» Task description
The response should be the data again, identical in every line.

» Stored items from a collection
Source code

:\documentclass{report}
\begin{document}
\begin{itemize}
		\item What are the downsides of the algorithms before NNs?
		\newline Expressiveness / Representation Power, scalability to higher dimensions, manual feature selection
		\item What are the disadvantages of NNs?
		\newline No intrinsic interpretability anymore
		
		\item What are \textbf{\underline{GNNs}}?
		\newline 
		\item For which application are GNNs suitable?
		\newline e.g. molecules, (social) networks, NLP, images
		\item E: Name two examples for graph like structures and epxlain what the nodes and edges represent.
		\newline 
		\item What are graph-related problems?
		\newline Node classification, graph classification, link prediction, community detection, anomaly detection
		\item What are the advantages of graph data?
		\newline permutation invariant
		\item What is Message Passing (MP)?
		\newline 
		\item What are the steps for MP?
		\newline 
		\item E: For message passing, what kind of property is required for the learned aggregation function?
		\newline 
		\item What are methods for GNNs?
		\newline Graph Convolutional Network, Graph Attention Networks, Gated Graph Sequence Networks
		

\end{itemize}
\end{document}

» Reply to the task
Source code

:\documentclass{report}
\begin{document}
\begin{itemize}
		\item What are the downsides of the algorithms before NNs?
		\newline Expressiveness / Representation Power, scalability to higher dimensions, manual feature selection
		\item What are the disadvantages of NNs?
		\newline No intrinsic interpretability anymore
		
		\item What are \textbf{\underline{GNNs}}?
		\newline 
		\item For which application are GNNs suitable?
		\newline e.g. molecules, (social) networks, NLP, images
		\item E: Name two examples for graph like structures and epxlain what the nodes and edges represent.
		\newline 
		\item What are graph-related problems?
		\newline Node classification, graph classification, link prediction, community detection, anomaly detection
		\item What are the advantages of graph data?
		\newline permutation invariant
		\item What is Message Passing (MP)?
		\newline 
		\item What are the steps for MP?
		\newline 
		\item E: For message passing, what kind of property is required for the learned aggregation function?
		\newline 
		\item What are methods for GNNs?
		\newline Graph Convolutional Network, Graph Attention Networks, Gated Graph Sequence Networks
		

\end{itemize}
\end{document}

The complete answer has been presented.